- [Work request]: If a line in the entries below includes "begin", pick it out and copy it.

- [Records shown]:
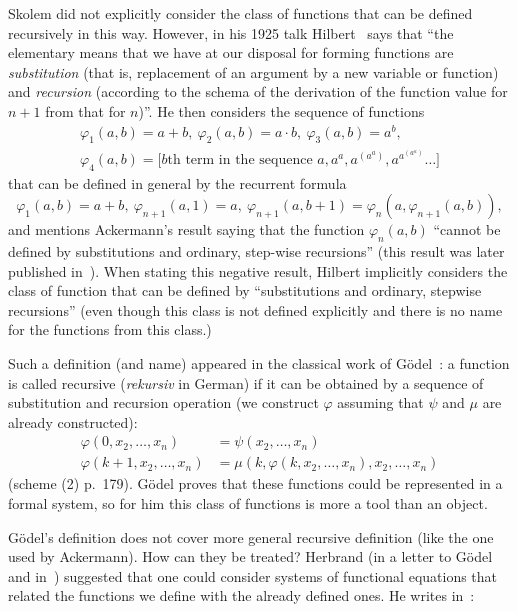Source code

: \documentclass[12pt]{article}
\theoremstyle{remark}
\begin{document}
Skolem did not explicitly consider the class of functions that can be defined recursively in this way. However, in his 1925 talk Hilbert~\cite{Hilbert1926} says that ``the elementary means that we have at our disposal for forming functions are \emph{substitution} (that is, replacement of an argument by a new variable or function) and \emph{recursion} (according to the schema of the derivation of the function value for $n+1$ from that for $n$)''. He then considers the sequence of functions
\begin{multline*}
\varphi_1(a,b)=a+b, \ \varphi_2(a,b)=a\cdot b,  \ \varphi_3(a,b)=a^b,\\
\varphi_4(a,b)= \text{[$b$th term in the sequence $a, a^a, a^{(a^a)}, a^{a^{(a^a)}}\ldots$]}
\end{multline*}
that can be defined in general by the recurrent formula
\[
\varphi_1(a,b)=a+b, \ \varphi_{n+1}(a,1)=a,  \ \varphi_{n+1}(a,b+1)=\varphi_n(a,\varphi_{n+1}(a,b)),
\]
and mentions Ackermann's result saying that the function  $\varphi_n(a,b)$ ``cannot be defined by substitutions and ordinary, step-wise recursions'' (this result was later published in~\cite{Ackermann1928}). When stating this negative result, Hilbert implicitly considers the class of function that can be defined by ``substitutions and ordinary, stepwise recursions'' (even though this class is not defined explicitly and there is no name for the functions from this class.)

Such a definition (and name) appeared in the classical work of G\"{o}del~\cite[p.~179]{Godel1931}: a function is called recursive (\emph{rekursiv} in German) if it can be obtained by a sequence of substitution and recursion operation (we construct $\varphi$ assuming that $\psi$ and $\mu$ are already constructed): 
\begin{align*}
\varphi(0,x_2,\ldots,x_n)&=\psi(x_2,\ldots,x_n)\\
\varphi(k+1,x_2,\ldots,x_n)&=\mu(k,\varphi(k,x_2,\ldots,x_n),x_2,\ldots,x_n)
\end{align*}
(scheme (2) p.~179). G\"{o}del proves that these functions could be represented in a formal system, so for him this class of functions is more a tool than an object.

G\"{o}del's definition does not cover more general recursive definition (like the one used by Ackermann). How can they be treated? Herbrand (in a letter to G\"{o}del and in~\cite{Herbrand1932}) suggested that one could consider systems of functional equations that related the functions we define with the already defined ones. He writes in~\cite[p.~5, p.~624 of the English translation]{Herbrand1932}:
\end{document}
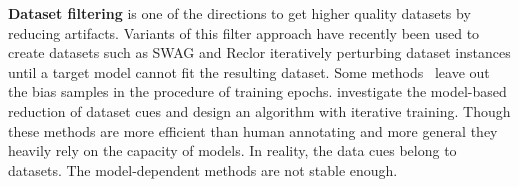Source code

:  
\textbf{Dataset filtering} is one of the directions to get higher quality datasets by reducing artifacts. 
Variants of this filter approach have recently
been used to create datasets such as SWAG and Reclor 
iteratively perturbing dataset instances until a target 
model cannot fit the resulting dataset. Some methods~\cite{yaghoobzadeh2019robust} 
leave out the bias samples in the procedure of training epochs. \cite{bras2020adversarial} 
investigate the model-based reduction of dataset cues and design an algorithm with iterative training. 
Though these methods are more efficient than human annotating and more general 
they heavily rely on the capacity of models. In reality, the data cues belong to datasets. The 
model-dependent methods are not stable enough.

- [Result of this task]:
\begin{document}
\begin{multline*}
\begin{align*}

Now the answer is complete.